If you have access to a decent wax and there’s currently no rain or snowfall, now’s the time to use it. A good wax can give a strong protective barrier to your paint, and protect it from further exposure for the next few weeks. Application of this is largely the same, just make sure that the product isn’t too cold before application (store it in your house for a bit prior to usage.) Wipe off when done, and you’re good to go!
Key Considerations for Winter Car Storage
If you have a seasonal vehicle, be sure to wash it properly. Depending on how early in the season you decide to store it, there can be built-up oils, mud, salt, or grime on the undercarriage, so be sure to give extra attention to the engine bay, wheel wells, and undercarriage to prevent deterioration while it’s put away.
Oftentimes putting a dehumidifier into the vehicle like this one to catch any moisture that may be in the air, and prevent possible molding is a good idea. Older materials are more susceptible to damaging mold or cracking from excess moisture, so this is an inexpensive and safe way to prevent damage.

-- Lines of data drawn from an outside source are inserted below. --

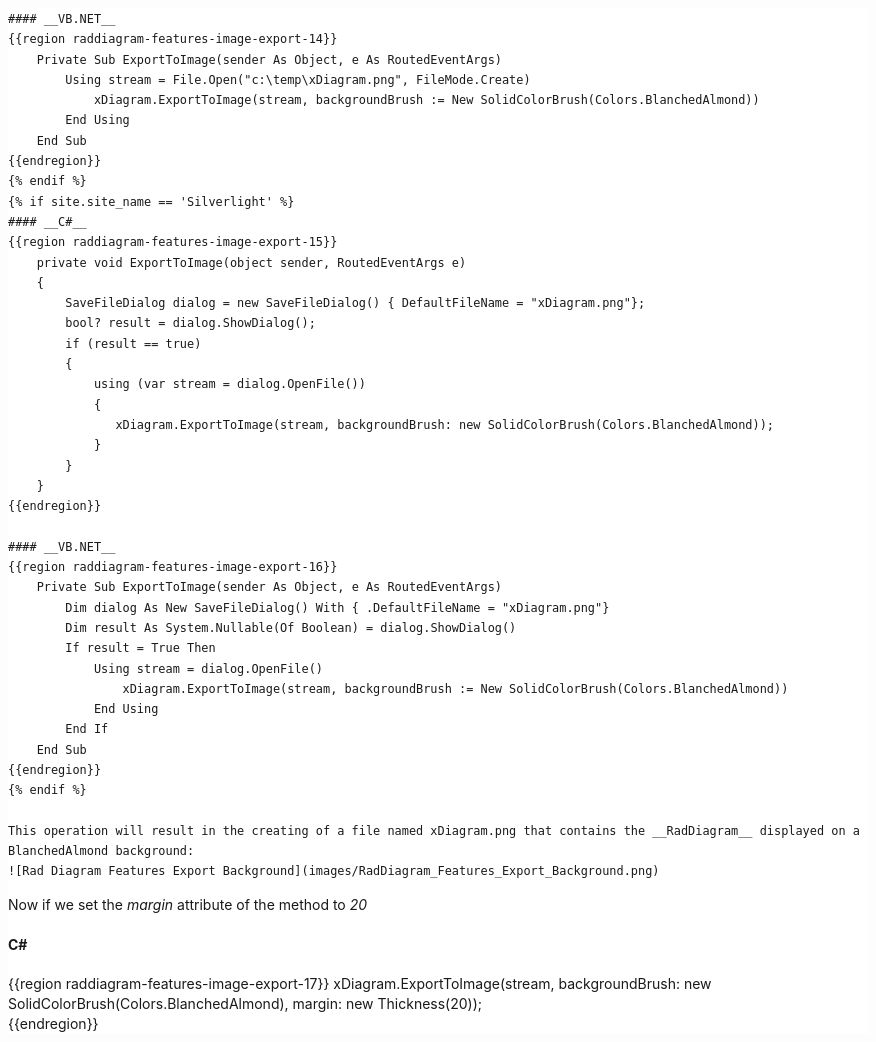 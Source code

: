 	#### __VB.NET__
	{{region raddiagram-features-image-export-14}}
		Private Sub ExportToImage(sender As Object, e As RoutedEventArgs)
			Using stream = File.Open("c:\temp\xDiagram.png", FileMode.Create)
				xDiagram.ExportToImage(stream, backgroundBrush := New SolidColorBrush(Colors.BlanchedAlmond))
			End Using
		End Sub		
	{{endregion}}
	{% endif %}	
	{% if site.site_name == 'Silverlight' %}	
	#### __C#__
	{{region raddiagram-features-image-export-15}}
		private void ExportToImage(object sender, RoutedEventArgs e)
		{
			SaveFileDialog dialog = new SaveFileDialog() { DefaultFileName = "xDiagram.png"};
			bool? result = dialog.ShowDialog();
			if (result == true)
			{
				using (var stream = dialog.OpenFile())
				{
				   xDiagram.ExportToImage(stream, backgroundBrush: new SolidColorBrush(Colors.BlanchedAlmond));
				}
			}
		}	
	{{endregion}}		

	#### __VB.NET__
	{{region raddiagram-features-image-export-16}}
		Private Sub ExportToImage(sender As Object, e As RoutedEventArgs)
			Dim dialog As New SaveFileDialog() With { .DefaultFileName = "xDiagram.png"}
			Dim result As System.Nullable(Of Boolean) = dialog.ShowDialog()
			If result = True Then
				Using stream = dialog.OpenFile()
					xDiagram.ExportToImage(stream, backgroundBrush := New SolidColorBrush(Colors.BlanchedAlmond))
				End Using
			End If
		End Sub			  
	{{endregion}}
	{% endif %}
	
	This operation will result in the creating of a file named xDiagram.png that contains the __RadDiagram__ displayed on a BlanchedAlmond background:
	![Rad Diagram Features Export Background](images/RadDiagram_Features_Export_Background.png)
	
Now if we set the *margin* attribute of the method to *20*

#### __C#__	
{{region raddiagram-features-image-export-17}}
    xDiagram.ExportToImage(stream, backgroundBrush: new SolidColorBrush(Colors.BlanchedAlmond), margin: new Thickness(20));		 
{{endregion}}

Be sure to store it in a safe location, preferably one that will be out of the weather (like a garage or storage unit) with a cover on it to prevent falling dust from dirtying your freshly cleaned car. Temperature fluctuations from the air alone or ice accumulation due to the weather or ambient moisture levels can wreak havoc on your vehicle’s condition. Proper storage will keep the car in the same condition as when you put it away, giving you a pleasant feeling when you uncover it for your next outing and find it spotless and ready to go.
For longer-term storage, ensure your battery is either on a battery tending unit (usually a small charging pack plugged into an outlet in your home) or at least disconnected from the vehicle. Even if you’re not turning your car on, if the battery is connected, certain aspects of the vehicle keep running. The alarm system for instance will constantly use a very small amount of battery while it sits ready to receive signal to unlock, or while it tends to the active sensors that would tell it to go off. Dashcams, auto start systems, clocks, radios, defective fuses, or a small (or large) short in the wires will also consume battery slowly, which can leave the car unable to start when you go to use it next.
Depending on the duration of storage, be sure to start the vehicle and let it run for 10 to 20 minutes every few weeks to keep all of the seals and gaskets lubricated to prevent cracking. If the car is a gas-powered vehicle and is to be stored for at least 3 months out of the year, be sure to store it with fuel not containing ethanol. Ethanol is a fluid commonly used in gas with a vapor pressure that evaporates in the open air at a rate faster than gasoline, so fuels based around its inclusion will be rendered ineffective after it is gone. The ethanol content will evaporate over time and cause a contaminated burn that could clog your fuel filter or injectors.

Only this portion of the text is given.